_Your objective:_
Both the line with "## Query logs" and the line with "In addition to" in the records below must appear in the output, along with every line between them, exactly and with nothing added.

_Given entries:_
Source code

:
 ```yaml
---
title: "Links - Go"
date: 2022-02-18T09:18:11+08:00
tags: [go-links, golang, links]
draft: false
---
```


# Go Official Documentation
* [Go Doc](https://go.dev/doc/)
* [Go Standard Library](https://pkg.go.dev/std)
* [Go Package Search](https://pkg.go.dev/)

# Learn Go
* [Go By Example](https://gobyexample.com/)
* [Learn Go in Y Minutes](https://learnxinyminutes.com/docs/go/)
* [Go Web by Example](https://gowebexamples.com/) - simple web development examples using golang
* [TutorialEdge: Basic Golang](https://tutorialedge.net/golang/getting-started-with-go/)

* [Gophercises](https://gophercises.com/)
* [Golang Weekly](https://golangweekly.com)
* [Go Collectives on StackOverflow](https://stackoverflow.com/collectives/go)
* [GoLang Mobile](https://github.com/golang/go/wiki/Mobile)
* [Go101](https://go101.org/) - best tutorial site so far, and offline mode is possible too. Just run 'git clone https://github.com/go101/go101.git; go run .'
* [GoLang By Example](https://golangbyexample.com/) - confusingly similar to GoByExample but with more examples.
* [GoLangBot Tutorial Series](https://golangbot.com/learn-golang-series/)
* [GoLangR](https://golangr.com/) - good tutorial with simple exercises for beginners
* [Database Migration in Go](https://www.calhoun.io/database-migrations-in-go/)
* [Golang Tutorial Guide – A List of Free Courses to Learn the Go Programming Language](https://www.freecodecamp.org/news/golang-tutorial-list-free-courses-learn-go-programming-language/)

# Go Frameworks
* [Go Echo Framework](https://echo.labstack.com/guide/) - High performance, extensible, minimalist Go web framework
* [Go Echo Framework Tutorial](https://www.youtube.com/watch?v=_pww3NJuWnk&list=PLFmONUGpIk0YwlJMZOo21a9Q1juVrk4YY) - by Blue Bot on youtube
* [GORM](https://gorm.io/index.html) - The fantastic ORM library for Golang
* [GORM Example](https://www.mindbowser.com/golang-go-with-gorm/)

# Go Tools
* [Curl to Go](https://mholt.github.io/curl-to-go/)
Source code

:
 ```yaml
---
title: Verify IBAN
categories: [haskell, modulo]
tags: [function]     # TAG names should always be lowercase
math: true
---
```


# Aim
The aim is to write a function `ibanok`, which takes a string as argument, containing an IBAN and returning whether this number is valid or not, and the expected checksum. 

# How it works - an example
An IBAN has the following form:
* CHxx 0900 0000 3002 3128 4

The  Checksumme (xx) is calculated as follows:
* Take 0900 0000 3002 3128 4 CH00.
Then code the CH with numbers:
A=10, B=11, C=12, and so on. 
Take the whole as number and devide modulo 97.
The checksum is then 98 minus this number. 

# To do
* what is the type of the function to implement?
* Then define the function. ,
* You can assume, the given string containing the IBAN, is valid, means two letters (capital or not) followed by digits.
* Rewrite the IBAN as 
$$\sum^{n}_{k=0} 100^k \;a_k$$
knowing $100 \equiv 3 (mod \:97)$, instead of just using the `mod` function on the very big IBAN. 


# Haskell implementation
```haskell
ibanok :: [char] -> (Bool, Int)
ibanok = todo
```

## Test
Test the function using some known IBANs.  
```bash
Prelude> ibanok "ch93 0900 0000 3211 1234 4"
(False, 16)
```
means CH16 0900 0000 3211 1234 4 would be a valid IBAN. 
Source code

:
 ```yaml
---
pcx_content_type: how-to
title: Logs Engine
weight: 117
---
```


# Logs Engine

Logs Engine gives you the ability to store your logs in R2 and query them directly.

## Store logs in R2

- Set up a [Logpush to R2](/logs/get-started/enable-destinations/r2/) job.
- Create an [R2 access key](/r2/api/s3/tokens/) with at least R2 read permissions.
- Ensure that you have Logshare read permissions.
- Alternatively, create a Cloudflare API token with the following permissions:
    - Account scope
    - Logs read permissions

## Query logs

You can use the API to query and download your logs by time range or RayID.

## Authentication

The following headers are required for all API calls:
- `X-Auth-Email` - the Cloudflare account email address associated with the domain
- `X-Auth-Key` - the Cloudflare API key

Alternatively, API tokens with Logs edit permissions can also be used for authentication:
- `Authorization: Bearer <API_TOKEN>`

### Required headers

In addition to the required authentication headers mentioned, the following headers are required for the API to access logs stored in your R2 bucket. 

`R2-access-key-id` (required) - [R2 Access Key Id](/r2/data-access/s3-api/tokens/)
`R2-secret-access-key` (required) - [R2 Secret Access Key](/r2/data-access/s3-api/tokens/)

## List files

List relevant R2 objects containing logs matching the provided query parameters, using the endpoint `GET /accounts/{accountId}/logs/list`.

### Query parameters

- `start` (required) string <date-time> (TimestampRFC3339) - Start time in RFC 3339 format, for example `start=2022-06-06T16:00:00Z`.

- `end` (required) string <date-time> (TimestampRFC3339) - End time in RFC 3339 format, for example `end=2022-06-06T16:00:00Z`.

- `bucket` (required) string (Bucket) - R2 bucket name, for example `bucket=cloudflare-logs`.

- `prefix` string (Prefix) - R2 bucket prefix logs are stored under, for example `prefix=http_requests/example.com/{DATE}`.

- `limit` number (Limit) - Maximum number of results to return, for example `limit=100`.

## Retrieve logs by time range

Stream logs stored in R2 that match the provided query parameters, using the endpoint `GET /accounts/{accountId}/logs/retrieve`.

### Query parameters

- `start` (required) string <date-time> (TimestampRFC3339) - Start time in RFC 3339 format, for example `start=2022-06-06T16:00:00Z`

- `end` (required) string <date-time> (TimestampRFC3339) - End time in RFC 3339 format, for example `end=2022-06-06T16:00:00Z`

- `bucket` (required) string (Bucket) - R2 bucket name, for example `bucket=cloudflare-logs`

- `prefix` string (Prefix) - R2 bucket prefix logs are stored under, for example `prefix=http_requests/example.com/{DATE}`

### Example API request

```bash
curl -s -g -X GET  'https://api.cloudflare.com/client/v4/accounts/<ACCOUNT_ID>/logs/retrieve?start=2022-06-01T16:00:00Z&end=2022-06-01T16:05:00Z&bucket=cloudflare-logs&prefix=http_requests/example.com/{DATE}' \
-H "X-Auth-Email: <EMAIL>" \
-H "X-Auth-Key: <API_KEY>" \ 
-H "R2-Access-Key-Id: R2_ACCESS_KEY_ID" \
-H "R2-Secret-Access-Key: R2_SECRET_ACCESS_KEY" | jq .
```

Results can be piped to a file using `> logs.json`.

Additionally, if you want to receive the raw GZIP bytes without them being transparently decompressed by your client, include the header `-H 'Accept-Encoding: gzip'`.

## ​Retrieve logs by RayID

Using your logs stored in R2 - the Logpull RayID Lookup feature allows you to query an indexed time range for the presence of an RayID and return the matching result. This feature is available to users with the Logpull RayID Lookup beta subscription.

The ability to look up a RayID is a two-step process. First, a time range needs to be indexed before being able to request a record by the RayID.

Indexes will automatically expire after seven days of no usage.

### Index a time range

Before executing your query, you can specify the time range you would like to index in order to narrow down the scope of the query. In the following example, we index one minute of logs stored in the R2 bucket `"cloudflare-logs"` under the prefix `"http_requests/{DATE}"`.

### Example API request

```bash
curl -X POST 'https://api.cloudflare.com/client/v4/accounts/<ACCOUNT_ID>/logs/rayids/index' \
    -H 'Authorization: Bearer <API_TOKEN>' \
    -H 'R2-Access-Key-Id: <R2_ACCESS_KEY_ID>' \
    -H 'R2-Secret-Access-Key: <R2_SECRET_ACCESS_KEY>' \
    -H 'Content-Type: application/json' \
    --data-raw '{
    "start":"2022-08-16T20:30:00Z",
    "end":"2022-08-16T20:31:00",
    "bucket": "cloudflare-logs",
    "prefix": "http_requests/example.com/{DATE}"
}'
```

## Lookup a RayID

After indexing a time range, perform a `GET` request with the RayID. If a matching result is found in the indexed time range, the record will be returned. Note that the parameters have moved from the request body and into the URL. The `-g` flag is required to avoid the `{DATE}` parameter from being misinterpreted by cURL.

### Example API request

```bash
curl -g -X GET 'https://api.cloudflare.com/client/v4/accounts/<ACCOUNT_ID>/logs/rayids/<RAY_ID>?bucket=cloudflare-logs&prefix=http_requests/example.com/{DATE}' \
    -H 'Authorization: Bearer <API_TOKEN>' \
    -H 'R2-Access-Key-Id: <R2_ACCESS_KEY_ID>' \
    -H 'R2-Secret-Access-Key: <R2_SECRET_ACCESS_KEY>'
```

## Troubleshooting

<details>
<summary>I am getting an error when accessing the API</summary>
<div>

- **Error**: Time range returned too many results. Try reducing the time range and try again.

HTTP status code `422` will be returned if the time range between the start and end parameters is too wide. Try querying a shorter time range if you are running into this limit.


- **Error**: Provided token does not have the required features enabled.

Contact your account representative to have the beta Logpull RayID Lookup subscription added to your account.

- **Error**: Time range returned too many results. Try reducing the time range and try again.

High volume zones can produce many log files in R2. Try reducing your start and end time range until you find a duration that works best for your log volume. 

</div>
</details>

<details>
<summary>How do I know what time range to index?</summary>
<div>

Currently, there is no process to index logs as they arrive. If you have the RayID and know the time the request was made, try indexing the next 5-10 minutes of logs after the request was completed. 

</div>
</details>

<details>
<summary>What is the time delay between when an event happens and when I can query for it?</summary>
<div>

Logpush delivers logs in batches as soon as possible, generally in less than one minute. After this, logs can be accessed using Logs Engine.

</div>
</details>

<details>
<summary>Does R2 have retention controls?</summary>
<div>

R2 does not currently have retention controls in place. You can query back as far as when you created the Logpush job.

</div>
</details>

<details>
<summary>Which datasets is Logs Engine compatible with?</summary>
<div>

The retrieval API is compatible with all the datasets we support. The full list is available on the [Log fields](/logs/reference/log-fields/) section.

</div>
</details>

_Exercise solution:_
## Query logs

You can use the API to query and download your logs by time range or RayID.

## Authentication

The following headers are required for all API calls:
- `X-Auth-Email` - the Cloudflare account email address associated with the domain
- `X-Auth-Key` - the Cloudflare API key

Alternatively, API tokens with Logs edit permissions can also be used for authentication:
- `Authorization: Bearer <API_TOKEN>`

### Required headers

In addition to the required authentication headers mentioned, the following headers are required for the API to access logs stored in your R2 bucket. 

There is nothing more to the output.